The operation result of this example:
For Similarity Measure, have employed 5 kinds of methods and contrast, finally show that the effect of random forest grader is Alright.The calculating of similarity by tetra-kinds of evaluation indexes of Precision, Recall, F1 and Accuracy by used herein Method (SCM) and additive method, including greed coupling (GA), hierarchical clustering (AC), minimum spanning tree cluster (MSTC) and association Compare with cluster (CC), the result obtained such as following table:
Method Precision Recall F1 Accuracy
GA 78.3% 76.1% 77.2% 91.6%
AC 73.0% 79.0% 75.9% 91.5%
MSTC 63.4% 80.5% 71% 88.8%
CC 62.4% 65.5% 63.9% 87.4%
SCM 75.8% 82.5% 79.0% 92.5
Contrasted by upper table it can be seen that this method will be better than additive method in the performance of F1 and Accuracy.Cause This, this method has good use value and application prospect in terms of Entities Matching.

Claims (4)

1. the knowledge mapping construction method merged based on many source entities, it is characterised in that comprise the following steps:
1) the pretreatment encyclopaedia page: extract the synonym of encyclopaedia title, extracts the qi page that disappears, utilizes synon transitive relation structure Building synonym phrase, all synonym phrases form synonym phrase set, corresponding according to each synonym phrase in synonym phrase set Page makeup Candidate Set, with participle instrument, the text of the encyclopaedia page is carried out participle.

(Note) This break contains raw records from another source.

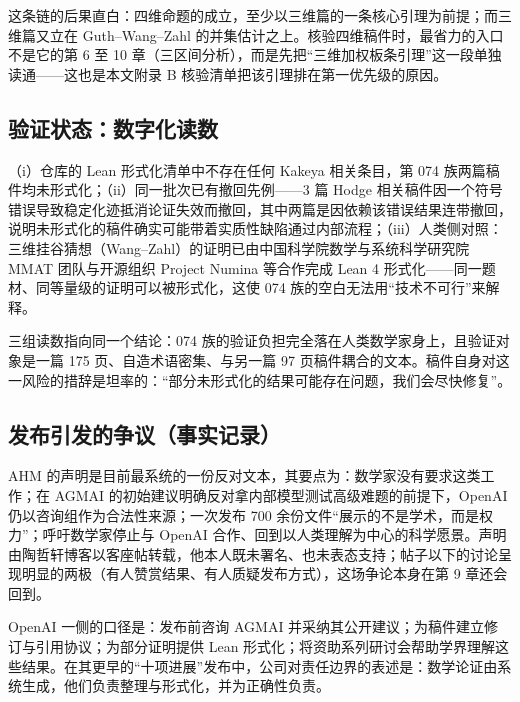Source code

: 这条链的后果直白：四维命题的成立，至少以三维篇的一条核心引理为前提；而三维篇又立在 Guth--Wang--Zahl 的并集估计之上。核验四维稿件时，最省力的入口不是它的第 6 至 10 章（三区间分析），而是先把“三维加权板条引理”这一段单独读通——这也是本文附录 B 核验清单把该引理排在第一优先级的原因。

\subsection{验证状态：数字化读数}

\begin{evbox}[证据：可核对的三组读数]
（i）仓库的 Lean 形式化清单中不存在任何 Kakeya 相关条目，第 074 族两篇稿件均未形式化；（ii）同一批次已有撤回先例——3 篇 Hodge 相关稿件因一个符号错误导致稳定化迹抵消论证失效而撤回，其中两篇是因依赖该错误结果连带撤回，说明未形式化的稿件确实可能带着实质性缺陷通过内部流程；（iii）人类侧对照：三维挂谷猜想（Wang--Zahl）的证明已由中国科学院数学与系统科学研究院 MMAT 团队与开源组织 Project Numina 等合作完成 Lean 4 形式化——同一题材、同等量级的证明可以被形式化，这使 074 族的空白无法用“技术不可行”来解释。
\end{evbox}

三组读数指向同一个结论：074 族的验证负担完全落在人类数学家身上，且验证对象是一篇 175 页、自造术语密集、与另一篇 97 页稿件耦合的文本。稿件自身对这一风险的措辞是坦率的：“部分未形式化的结果可能存在问题，我们会尽快修复”。

\subsection{发布引发的争议（事实记录）}

AHM 的声明是目前最系统的一份反对文本，其要点为：数学家没有要求这类工作；在 AGMAI 的初始建议明确反对拿内部模型测试高级难题的前提下，OpenAI 仍以咨询组作为合法性来源；一次发布 700 余份文件“展示的不是学术，而是权力”；呼吁数学家停止与 OpenAI 合作、回到以人类理解为中心的科学愿景。声明由陶哲轩博客以客座帖转载，他本人既未署名、也未表态支持；帖子以下的讨论呈现明显的两极（有人赞赏结果、有人质疑发布方式），这场争论本身在第 9 章还会回到。

OpenAI 一侧的口径是：发布前咨询 AGMAI 并采纳其公开建议；为稿件建立修订与引用协议；为部分证明提供 Lean 形式化；将资助系列研讨会帮助学界理解这些结果。在其更早的“十项进展”发布中，公司对责任边界的表述是：数学论证由系统生成，他们负责整理与形式化，并为正确性负责。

2) by step 1) word segmentation result, calculate the feature between the page two-by-two in same Candidate Set, by training point Class device is that every one-dimensional characteristic composes upper different weight, and utilizes the similarity between this classifier calculated page.
3) according to step 2) in similarity between the page that calculates build the weight map of this Candidate Set, utilize mixed linear programming Model, defines this model objective function, and the maximum of calculating target function, obtains the connectedness between summit and summit.Will Each connected component in weight map is as an entity, thus obtains all pages describing same entity.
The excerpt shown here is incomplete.